=== Action item ===
What lines in this listing contain the string "because"? Report each one by copying it.

=== Extracted material ===
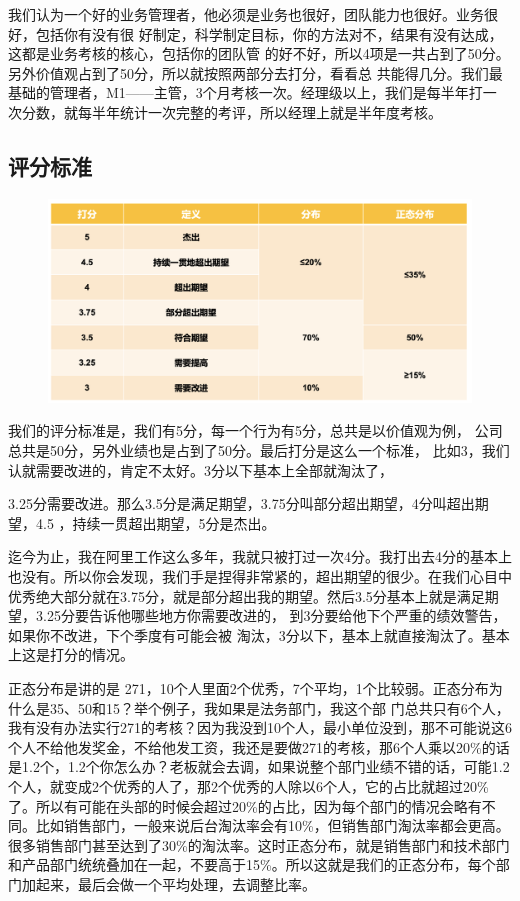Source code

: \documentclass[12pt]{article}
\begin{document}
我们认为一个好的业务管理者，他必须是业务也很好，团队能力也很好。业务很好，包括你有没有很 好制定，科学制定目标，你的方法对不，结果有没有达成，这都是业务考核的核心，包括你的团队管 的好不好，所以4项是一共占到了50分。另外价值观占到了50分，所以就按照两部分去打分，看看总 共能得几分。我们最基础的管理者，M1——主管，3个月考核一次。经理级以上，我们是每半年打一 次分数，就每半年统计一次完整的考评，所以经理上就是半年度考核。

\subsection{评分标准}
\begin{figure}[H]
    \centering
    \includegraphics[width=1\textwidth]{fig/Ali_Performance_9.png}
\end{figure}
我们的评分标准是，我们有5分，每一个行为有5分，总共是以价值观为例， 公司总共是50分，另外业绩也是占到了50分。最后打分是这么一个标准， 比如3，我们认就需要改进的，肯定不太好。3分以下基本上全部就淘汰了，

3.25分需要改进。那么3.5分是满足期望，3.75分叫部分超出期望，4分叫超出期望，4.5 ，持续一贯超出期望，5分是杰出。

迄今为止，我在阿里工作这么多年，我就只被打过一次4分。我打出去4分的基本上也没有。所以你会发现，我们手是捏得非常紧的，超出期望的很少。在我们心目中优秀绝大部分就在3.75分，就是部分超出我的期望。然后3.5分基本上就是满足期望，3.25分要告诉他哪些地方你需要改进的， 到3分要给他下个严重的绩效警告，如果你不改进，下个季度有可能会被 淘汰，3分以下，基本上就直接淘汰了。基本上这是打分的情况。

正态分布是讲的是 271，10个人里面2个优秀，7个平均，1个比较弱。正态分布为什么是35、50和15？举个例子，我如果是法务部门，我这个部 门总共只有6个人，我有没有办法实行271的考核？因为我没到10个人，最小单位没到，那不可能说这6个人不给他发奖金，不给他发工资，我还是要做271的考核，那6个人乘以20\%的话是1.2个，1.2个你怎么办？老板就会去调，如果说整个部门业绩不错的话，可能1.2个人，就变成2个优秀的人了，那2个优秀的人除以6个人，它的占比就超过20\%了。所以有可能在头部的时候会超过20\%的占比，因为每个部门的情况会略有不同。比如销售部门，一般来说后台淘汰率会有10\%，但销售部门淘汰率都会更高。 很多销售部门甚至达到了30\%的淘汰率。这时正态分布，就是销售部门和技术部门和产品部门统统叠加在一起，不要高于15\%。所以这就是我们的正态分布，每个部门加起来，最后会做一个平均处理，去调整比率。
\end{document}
---
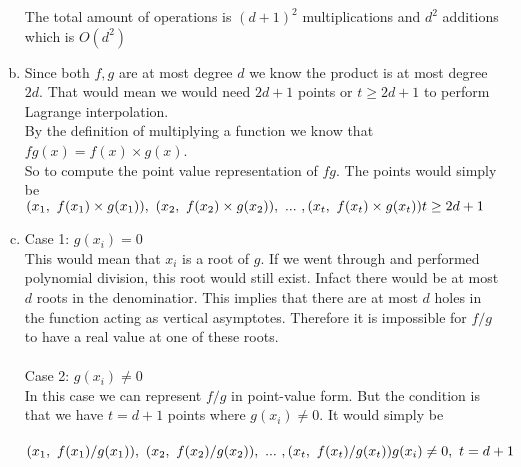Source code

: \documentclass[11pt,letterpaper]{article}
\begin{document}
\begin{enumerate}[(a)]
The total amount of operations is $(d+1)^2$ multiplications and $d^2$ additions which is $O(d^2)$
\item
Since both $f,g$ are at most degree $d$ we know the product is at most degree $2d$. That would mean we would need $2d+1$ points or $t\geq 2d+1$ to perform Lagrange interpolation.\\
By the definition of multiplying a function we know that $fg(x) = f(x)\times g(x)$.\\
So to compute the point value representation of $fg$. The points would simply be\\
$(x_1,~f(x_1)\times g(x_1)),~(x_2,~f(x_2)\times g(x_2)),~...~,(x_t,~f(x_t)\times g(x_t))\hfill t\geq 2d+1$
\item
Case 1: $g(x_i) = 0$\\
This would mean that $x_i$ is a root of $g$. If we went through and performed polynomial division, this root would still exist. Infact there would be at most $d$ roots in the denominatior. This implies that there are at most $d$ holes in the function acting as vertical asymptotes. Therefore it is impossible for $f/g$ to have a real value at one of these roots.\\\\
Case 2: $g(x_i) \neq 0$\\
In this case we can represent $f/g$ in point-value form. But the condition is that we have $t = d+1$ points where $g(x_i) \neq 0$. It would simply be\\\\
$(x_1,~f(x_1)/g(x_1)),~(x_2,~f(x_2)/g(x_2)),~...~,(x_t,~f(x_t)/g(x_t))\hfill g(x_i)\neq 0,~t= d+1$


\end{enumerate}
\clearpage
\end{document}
...
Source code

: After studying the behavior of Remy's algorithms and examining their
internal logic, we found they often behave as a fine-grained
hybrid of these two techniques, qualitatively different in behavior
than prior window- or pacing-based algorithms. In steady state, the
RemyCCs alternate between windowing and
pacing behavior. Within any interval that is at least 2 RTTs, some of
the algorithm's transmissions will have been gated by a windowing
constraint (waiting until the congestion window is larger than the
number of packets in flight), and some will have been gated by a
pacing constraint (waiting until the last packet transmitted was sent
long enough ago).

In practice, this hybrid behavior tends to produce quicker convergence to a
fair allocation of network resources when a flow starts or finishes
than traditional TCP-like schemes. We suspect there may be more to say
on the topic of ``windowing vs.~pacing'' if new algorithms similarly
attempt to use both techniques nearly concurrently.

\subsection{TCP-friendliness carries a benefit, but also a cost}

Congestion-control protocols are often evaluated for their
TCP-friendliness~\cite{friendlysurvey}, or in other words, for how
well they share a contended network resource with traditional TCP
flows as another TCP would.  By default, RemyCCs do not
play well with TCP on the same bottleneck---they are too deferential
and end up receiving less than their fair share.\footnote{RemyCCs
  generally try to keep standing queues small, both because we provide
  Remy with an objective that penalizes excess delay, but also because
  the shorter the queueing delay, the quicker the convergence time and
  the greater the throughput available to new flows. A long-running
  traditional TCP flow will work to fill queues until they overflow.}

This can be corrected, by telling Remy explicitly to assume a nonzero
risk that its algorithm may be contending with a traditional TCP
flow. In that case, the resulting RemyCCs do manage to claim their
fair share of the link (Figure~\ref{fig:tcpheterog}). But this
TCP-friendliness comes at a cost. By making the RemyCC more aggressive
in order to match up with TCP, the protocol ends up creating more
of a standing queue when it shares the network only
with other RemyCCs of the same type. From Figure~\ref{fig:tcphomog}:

=== Written response ===
  generally try to keep standing queues small, both because we provide
  Remy with an objective that penalizes excess delay, but also because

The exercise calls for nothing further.